Hunter S. Thompson, “The Scum Also Rises”

Reading Thompson always reminds me of Bush, for obvious reasons. But I always get left feeling like I'm living in more cynical times. He's got an abiding faith in America that, although filtered through his twisted mind, seems rather optimistic right now. Does Bush's invocation of the divine right of kings - dressed up in a version of seperation of powers so absurd that an eighth grade civics class could tear it apart- seem so far fetched these days? I'm not so sure.

It certainly didn't seem far fetched on Hardball, where Chris Matthews said that Bush would probably win. Matthews thinks that Bush is right to prevent Rove from testifying under oath, because he'd definitely lie and wouldn't want to get caught. How is it that someone that is a prominent political commentator can say with a strait face that the president has a constitutional interest in protecting the right of his advisors to lie to congress?

This is rapidly heading towards a constitutional crisis, with the President openly threatening to defy a subpoena and bring it to the courts.
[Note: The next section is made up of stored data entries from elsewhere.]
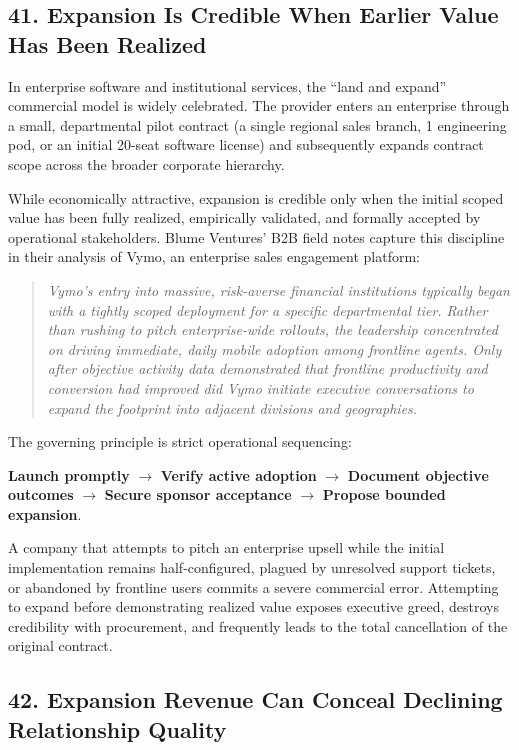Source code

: \subsection*{41. Expansion Is Credible When Earlier Value Has Been Realized}

In enterprise software and institutional services, the ``land and expand'' commercial model is widely celebrated. The provider enters an enterprise through a small, departmental pilot contract (a single regional sales branch, 1 engineering pod, or an initial 20-seat software license) and subsequently expands contract scope across the broader corporate hierarchy.

While economically attractive, expansion is credible only when the initial scoped value has been fully realized, empirically validated, and formally accepted by operational stakeholders. Blume Ventures' B2B field notes capture this discipline in their analysis of Vymo, an enterprise sales engagement platform:
\begin{quote}
\textit{Vymo's entry into massive, risk-averse financial institutions typically began with a tightly scoped deployment for a specific departmental tier. Rather than rushing to pitch enterprise-wide rollouts, the leadership concentrated on driving immediate, daily mobile adoption among frontline agents. Only after objective activity data demonstrated that frontline productivity and conversion had improved did Vymo initiate executive conversations to expand the footprint into adjacent divisions and geographies.}
\end{quote}
The governing principle is strict operational sequencing:
\begin{center}
\textbf{Launch promptly} $\longrightarrow$ \textbf{Verify active adoption} $\longrightarrow$ \textbf{Document objective outcomes} $\longrightarrow$ \textbf{Secure sponsor acceptance} $\longrightarrow$ \textbf{Propose bounded expansion}.
\end{center}

A company that attempts to pitch an enterprise upsell while the initial implementation remains half-configured, plagued by unresolved support tickets, or abandoned by frontline users commits a severe commercial error. Attempting to expand before demonstrating realized value exposes executive greed, destroys credibility with procurement, and frequently leads to the total cancellation of the original contract.

\subsection*{42. Expansion Revenue Can Conceal Declining Relationship Quality}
And why? Because it is our misfortune as a nation to have a president that is a caricature of a spoiled rich kid who’s parents never set limits while he was growing up. Beneath the rhetoric of “show trials” and “partisan witch hunts” is a child with a sense of entitlement that is as limitless as his sense of dignity is tenuous threatening to hold his breath until he turns blue.

And the sad thing is that the Supreme Court might actually go for it. Why wouldn’t they? After anointing him President, would the conservative majority on the court suddenly find their respect for the rule of law? Not likely.

And it is useful to recall that this isn’t even one of the big scandals. This isn’t cooking intelligence on Iraq, ignoring warnings about 9/11, illegally spying on everyone in America, torture, kidnaping, meeting with a lobbyist who’s since been convicted of taking money for access to Republican power brokers. This isn’t even one of the colorful ones, like the fact that a gay prostitute managed to get access to the White House under an assumed name. This is simply the first rock that the congress kicked over. Can you imagine what would come out if Congress really found their balls and started looking into darker territory?